The term "spiral" is a misnomer, because they are not actually spirals, and often have a flower-like shape. Many well known curves are sinusoidal spirals including:

• Rectangular hyperbola (n = −2)
• Line (n = −1)
• Parabola (n = −1/2)
• Tschirnhausen cubic (n = −1/3)
• Cayley's sextic (n = 1/3)
• Cardioid (n = 1/2)
• Circle (n = 1)
• Lemniscate of Bernoulli (n = 2)

The curves were first studied by Colin Maclaurin.

Differentiating

${\displaystyle r^n=a^n\cos (n\theta )}$

and eliminating a produces a differential equation for r and θ:

${\displaystyle \frac{dr}{d\theta }\cos n\theta +r\sin n\theta =0.}$

Then

${\displaystyle (\frac{dr}{ds},r\frac{d\theta }{ds})\cos n\theta \frac{ds}{d\theta }=(-r\sin n\theta ,r\cos n\theta )=r(-\sin n\theta ,\cos n\theta )}$

which implies that the polar tangential angle is

${\displaystyle \psi =n\theta \pm \pi /2}$

and so the tangential angle is

${\displaystyle \phi =(n+1)\theta \pm \pi /2.}$

(The sign here is positive if r and cos nθ have the same sign and negative otherwise.)

The unit tangent vector,

${\displaystyle (\frac{dr}{ds},r\frac{d\theta }{ds}),}$

has length one, so comparing the magnitude of the vectors on each side of the above equation gives

${\displaystyle \frac{ds}{d\theta }=r{\cos }^{-1}n\theta =a{\cos }^{-1+\frac{1}{n}}n\theta .}$

In particular, the length of a single loop when ${\displaystyle n>0}$ is:

${\displaystyle a{\displaystyle \underset{-\frac{\pi }{2n}}{\overset{\frac{\pi }{2n}}{\int }}}{\cos }^{-1+\frac{1}{n}}n\theta d\theta }$

The substitution ${\displaystyle r={\cos }^{\frac{1}{n}}(n\theta )}$ induces the transformation

${\displaystyle {\displaystyle \underset{0}{\overset{\frac{\pi }{2n}}{\int }}}{\cos }^{-1+\frac{1}{n}}n\theta d\theta ={\displaystyle \underset{0}{\overset{1}{\int }}}\frac{dr}{\sqrt{1-r^{2n}}}}$

Hence the length of a single loop of the spiral may be reexpressed as:

${\displaystyle 2a{\displaystyle \underset{0}{\overset{1}{\int }}}\frac{dr}{\sqrt{1-r^{2n}}}}$

The curvature is given by

${\displaystyle \frac{d\phi }{ds}=(n+1)\frac{d\theta }{ds}=\frac{n+1}{a}{\cos }^{1-\frac{1}{n}}n\theta .}$

The inverse of a sinusoidal spiral with respect to a circle with center at the origin is another sinusoidal spiral whose value of n is the negative of the original curve's value of n. For example, the inverse of the lemniscate of Bernoulli is a rectangular hyperbola.
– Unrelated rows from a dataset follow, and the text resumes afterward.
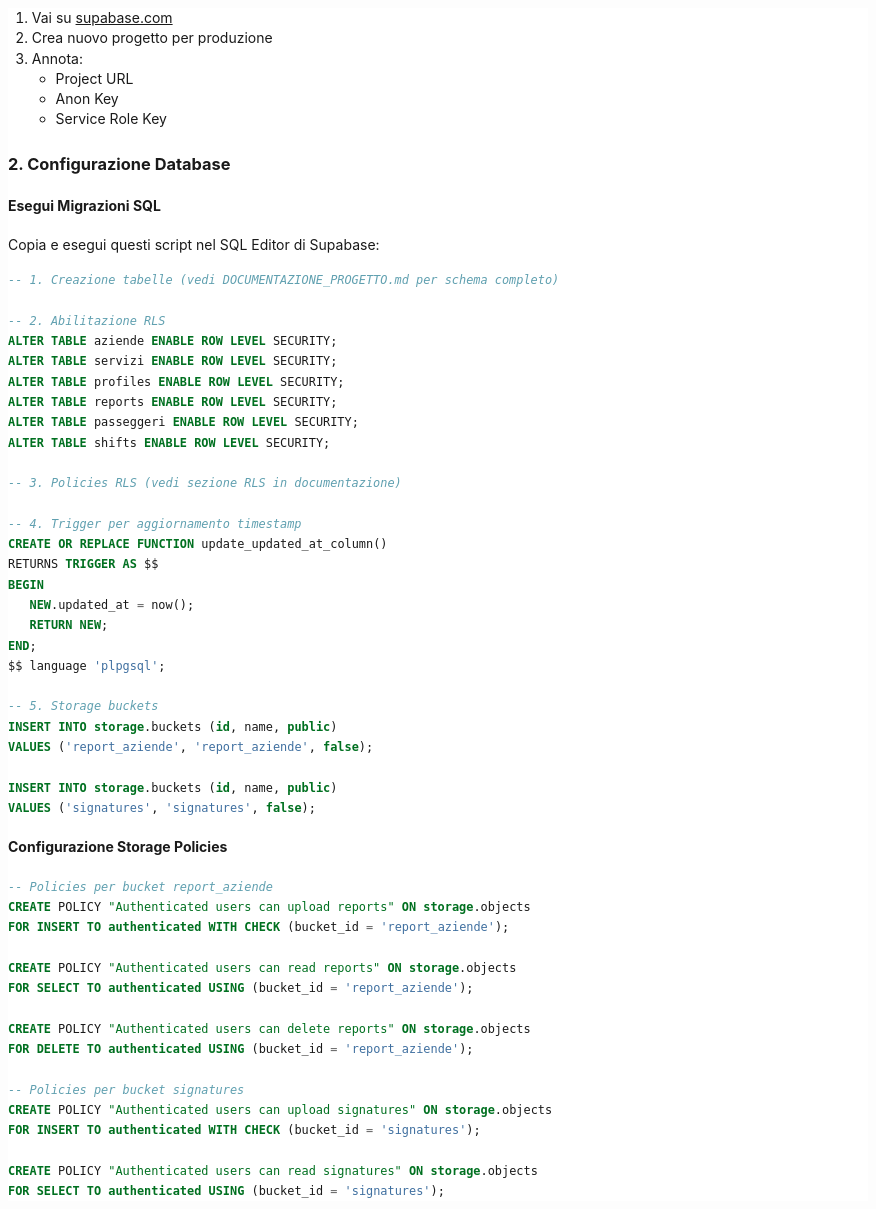 1. Vai su [supabase.com](https://supabase.com)
2. Crea nuovo progetto per produzione
3. Annota:
   - Project URL
   - Anon Key
   - Service Role Key

### 2. Configurazione Database

#### Esegui Migrazioni SQL

Copia e esegui questi script nel SQL Editor di Supabase:

```sql
-- 1. Creazione tabelle (vedi DOCUMENTAZIONE_PROGETTO.md per schema completo)

-- 2. Abilitazione RLS
ALTER TABLE aziende ENABLE ROW LEVEL SECURITY;
ALTER TABLE servizi ENABLE ROW LEVEL SECURITY;
ALTER TABLE profiles ENABLE ROW LEVEL SECURITY;
ALTER TABLE reports ENABLE ROW LEVEL SECURITY;
ALTER TABLE passeggeri ENABLE ROW LEVEL SECURITY;
ALTER TABLE shifts ENABLE ROW LEVEL SECURITY;

-- 3. Policies RLS (vedi sezione RLS in documentazione)

-- 4. Trigger per aggiornamento timestamp
CREATE OR REPLACE FUNCTION update_updated_at_column()
RETURNS TRIGGER AS $$
BEGIN
   NEW.updated_at = now();
   RETURN NEW;
END;
$$ language 'plpgsql';

-- 5. Storage buckets
INSERT INTO storage.buckets (id, name, public)
VALUES ('report_aziende', 'report_aziende', false);

INSERT INTO storage.buckets (id, name, public)
VALUES ('signatures', 'signatures', false);
```

#### Configurazione Storage Policies

```sql
-- Policies per bucket report_aziende
CREATE POLICY "Authenticated users can upload reports" ON storage.objects
FOR INSERT TO authenticated WITH CHECK (bucket_id = 'report_aziende');

CREATE POLICY "Authenticated users can read reports" ON storage.objects
FOR SELECT TO authenticated USING (bucket_id = 'report_aziende');

CREATE POLICY "Authenticated users can delete reports" ON storage.objects
FOR DELETE TO authenticated USING (bucket_id = 'report_aziende');

-- Policies per bucket signatures
CREATE POLICY "Authenticated users can upload signatures" ON storage.objects
FOR INSERT TO authenticated WITH CHECK (bucket_id = 'signatures');

CREATE POLICY "Authenticated users can read signatures" ON storage.objects
FOR SELECT TO authenticated USING (bucket_id = 'signatures');
```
The isoptic, pedal and negative pedal of a sinusoidal spiral are different sinusoidal spirals.

One path of a particle moving according to a central force proportional to a power of r is a sinusoidal spiral.

When ${\displaystyle n}$ is a positive integer, the sinusoidal spiral ${\displaystyle r^n=\cos (n\theta )}$ can be described as follows. Let ${\displaystyle n}$ points be arranged symmetrically on a circle of radius ${\displaystyle \frac{a}{2^{\frac{1}{n}}}}$ centered at the origin with one point on the positive ${\displaystyle x}$-axis. Then the set of points, so that the product of the distances from that point to these ${\displaystyle n}$ points is ${\displaystyle \frac{a^n}{2}}$, is precisely this sinusoidal spiral. Consequenly the sinusoidal spiral can be identified with the set of complex numbers ${\displaystyle z}$ satisfying the equation ${\displaystyle |z^n-\frac{a^n}{2}|=\frac{a^n}{2}}$. Thus such a spiral is a polynomial lemniscate.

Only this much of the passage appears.